Joe Wilcox, a Washington, D.C.-based Jupiter Research senior analyst, sees WinFS as the PDC headliner because of the impact a new storage system is likely to have on developers and businesses.
“Microsoft at PDC needs to show some significant development progress on the new file system coming for Yukon and Longhorn. Developers and businesses will need some time to prepare new applications and possibly retrofit old ones to support the new file system,” Wilcox said.
A lot of work remains to be done on WinFS. It works, and developers can start developing applications for it, but it is slow, fragile and many features are missing, a source familiar with the development said.
Microsoft is working hard to finish the PDC version of Longhorn. The goal is to meet “zero bug bounce,” a stage where development catches up to testing and there are no active bugs, at least for the moment. The operating system will be “about half done” when the PDC rolls around, the source said. A Longhorn beta is planned for 2004.
Gates has said that Longhorn is “a big bet” for Microsoft and that this next major release of Windows is “a bit scary” because Microsoft is making some fundamental changes to its PC software.
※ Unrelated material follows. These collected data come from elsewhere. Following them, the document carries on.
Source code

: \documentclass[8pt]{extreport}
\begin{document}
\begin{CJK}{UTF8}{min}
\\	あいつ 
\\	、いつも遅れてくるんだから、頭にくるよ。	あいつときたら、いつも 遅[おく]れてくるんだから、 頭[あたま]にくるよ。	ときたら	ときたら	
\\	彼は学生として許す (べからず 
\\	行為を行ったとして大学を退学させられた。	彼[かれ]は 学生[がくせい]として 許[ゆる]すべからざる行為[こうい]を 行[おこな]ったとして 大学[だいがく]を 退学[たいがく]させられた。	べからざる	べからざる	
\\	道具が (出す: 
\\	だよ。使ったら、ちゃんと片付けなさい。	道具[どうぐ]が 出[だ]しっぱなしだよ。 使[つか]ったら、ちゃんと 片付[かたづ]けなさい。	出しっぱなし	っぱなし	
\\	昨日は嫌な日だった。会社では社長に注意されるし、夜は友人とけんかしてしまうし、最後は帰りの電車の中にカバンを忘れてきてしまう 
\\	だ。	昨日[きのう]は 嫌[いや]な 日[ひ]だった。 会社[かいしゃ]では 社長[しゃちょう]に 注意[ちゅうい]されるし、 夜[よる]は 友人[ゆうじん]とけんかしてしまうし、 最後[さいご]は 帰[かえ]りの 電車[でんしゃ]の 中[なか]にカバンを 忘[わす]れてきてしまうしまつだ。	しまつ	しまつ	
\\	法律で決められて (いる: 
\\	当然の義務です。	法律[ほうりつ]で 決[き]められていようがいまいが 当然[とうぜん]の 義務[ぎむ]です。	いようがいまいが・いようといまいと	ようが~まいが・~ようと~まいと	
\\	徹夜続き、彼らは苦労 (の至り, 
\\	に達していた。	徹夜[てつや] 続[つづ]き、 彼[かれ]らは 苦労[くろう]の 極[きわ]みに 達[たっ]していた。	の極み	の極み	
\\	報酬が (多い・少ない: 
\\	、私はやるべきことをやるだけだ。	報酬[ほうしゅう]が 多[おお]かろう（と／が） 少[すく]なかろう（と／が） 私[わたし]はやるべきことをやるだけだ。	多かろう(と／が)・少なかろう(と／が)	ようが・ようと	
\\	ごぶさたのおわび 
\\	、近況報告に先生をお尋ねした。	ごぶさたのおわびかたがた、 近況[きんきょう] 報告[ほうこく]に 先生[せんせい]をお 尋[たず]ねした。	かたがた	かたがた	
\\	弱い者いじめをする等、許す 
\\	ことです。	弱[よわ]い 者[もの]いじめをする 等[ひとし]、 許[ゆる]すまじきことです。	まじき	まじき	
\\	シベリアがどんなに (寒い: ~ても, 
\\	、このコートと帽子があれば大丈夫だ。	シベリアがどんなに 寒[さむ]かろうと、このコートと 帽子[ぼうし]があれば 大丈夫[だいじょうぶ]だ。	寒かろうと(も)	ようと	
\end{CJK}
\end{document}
Several thousand developers at Microsoft are working on the product.
The PDC promises to offer a feast of code names. Besides Longhorn, Aero, Avalon and Yukon, other code-named products and technologies on the agenda are Indigo and Whidbey.
Indigo is Microsoft’s new framework and programming model for building connected applications and Web services. Whidbey is the next version of Microsoft’s developer tool Visual Studio .Net. These are what developers who work for large enterprises will be coming to PDC for, according to Chris Le Tocq, principal analyst at Guernsey Research, in Los Altos, Calif.
“They are looking for more advantages in Web services as opposed to changes in the client operating system,” he said. In addition, these corporate software developers will be looking for timelines, Le Tocq said.
A buzz around the event is being built up by PDC attendees and Microsoft employees who discuss the event in their Web logs. Microsoft’s secrecy around many of the PDC topics has helped build expectations for a show packed with new technology.
“Previews of Longhorn, Yukon version of SQL Server and the next Visual Studio .Net version make this an important developer conference for Microsoft. I expect the event to showcase tighter business strategy and technological integration between Microsoft developer tools and major, forthcoming products,” Wilcox of Jupiter Research said.
PDC will also almost certainly reignite speculation about release dates of Microsoft’s new products. For Longhorn specifically, sources say that Microsoft has set Aug. 15, 2005, as internal due date. However, last July Gates and Microsoft Chief Executive Officer Steve Ballmer declined to comment on a release date.
PDC will take place in Los Angeles and runs from Oct. 26 through Oct. 30.